#### Data extract:
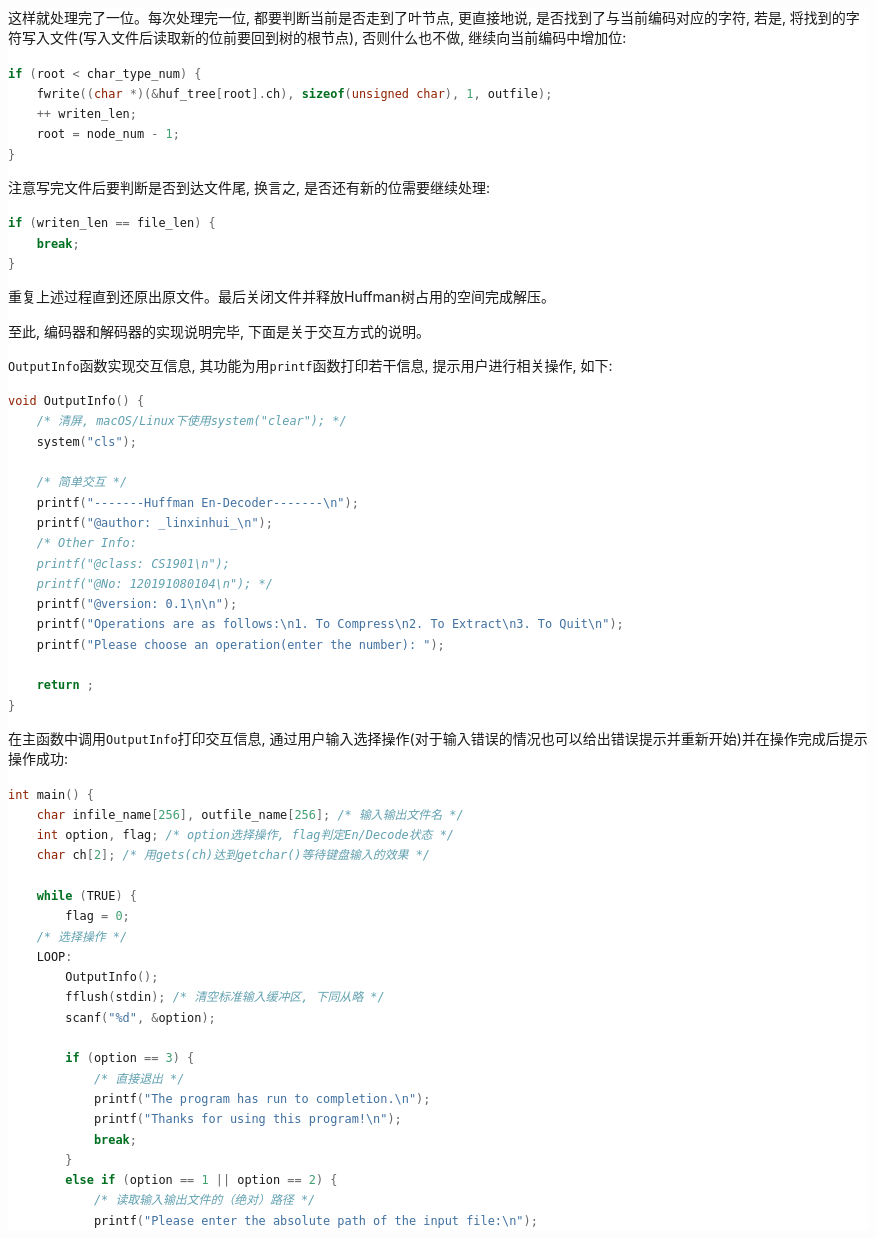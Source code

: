 这样就处理完了一位。每次处理完一位, 都要判断当前是否走到了叶节点, 更直接地说, 是否找到了与当前编码对应的字符, 若是, 将找到的字符写入文件(写入文件后读取新的位前要回到树的根节点), 否则什么也不做, 继续向当前编码中增加位:

```C
if (root < char_type_num) {
    fwrite((char *)(&huf_tree[root].ch), sizeof(unsigned char), 1, outfile);
    ++ writen_len;
    root = node_num - 1;
}
```

注意写完文件后要判断是否到达文件尾, 换言之, 是否还有新的位需要继续处理:

```C
if (writen_len == file_len) {
    break;
}
```

重复上述过程直到还原出原文件。最后关闭文件并释放Huffman树占用的空间完成解压。

至此, 编码器和解码器的实现说明完毕, 下面是关于交互方式的说明。

`OutputInfo`函数实现交互信息, 其功能为用`printf`函数打印若干信息, 提示用户进行相关操作, 如下:

```C
void OutputInfo() {
    /* 清屏, macOS/Linux下使用system("clear"); */
    system("cls");

    /* 简单交互 */
    printf("-------Huffman En-Decoder-------\n");
    printf("@author: _linxinhui_\n");
    /* Other Info:
    printf("@class: CS1901\n");
    printf("@No: 120191080104\n"); */
    printf("@version: 0.1\n\n");
    printf("Operations are as follows:\n1. To Compress\n2. To Extract\n3. To Quit\n");
    printf("Please choose an operation(enter the number): ");

    return ;
}
```

在主函数中调用`OutputInfo`打印交互信息, 通过用户输入选择操作(对于输入错误的情况也可以给出错误提示并重新开始)并在操作完成后提示操作成功:

```C
int main() {
    char infile_name[256], outfile_name[256]; /* 输入输出文件名 */
    int option, flag; /* option选择操作, flag判定En/Decode状态 */
    char ch[2]; /* 用gets(ch)达到getchar()等待键盘输入的效果 */
    
    while (TRUE) {
        flag = 0;
    /* 选择操作 */
    LOOP:
        OutputInfo();
        fflush(stdin); /* 清空标准输入缓冲区, 下同从略 */
        scanf("%d", &option);

        if (option == 3) {
            /* 直接退出 */
            printf("The program has run to completion.\n");
            printf("Thanks for using this program!\n");
            break;
        }
        else if (option == 1 || option == 2) {
            /* 读取输入输出文件的（绝对）路径 */
            printf("Please enter the absolute path of the input file:\n");
```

#### What the task asks:
Using the listing above, show each line with the word "root" in it.

#### Answer section:
if (root < char_type_num) {
    fwrite((char *)(&huf_tree[root].ch), sizeof(unsigned char), 1, outfile);
    root = node_num - 1;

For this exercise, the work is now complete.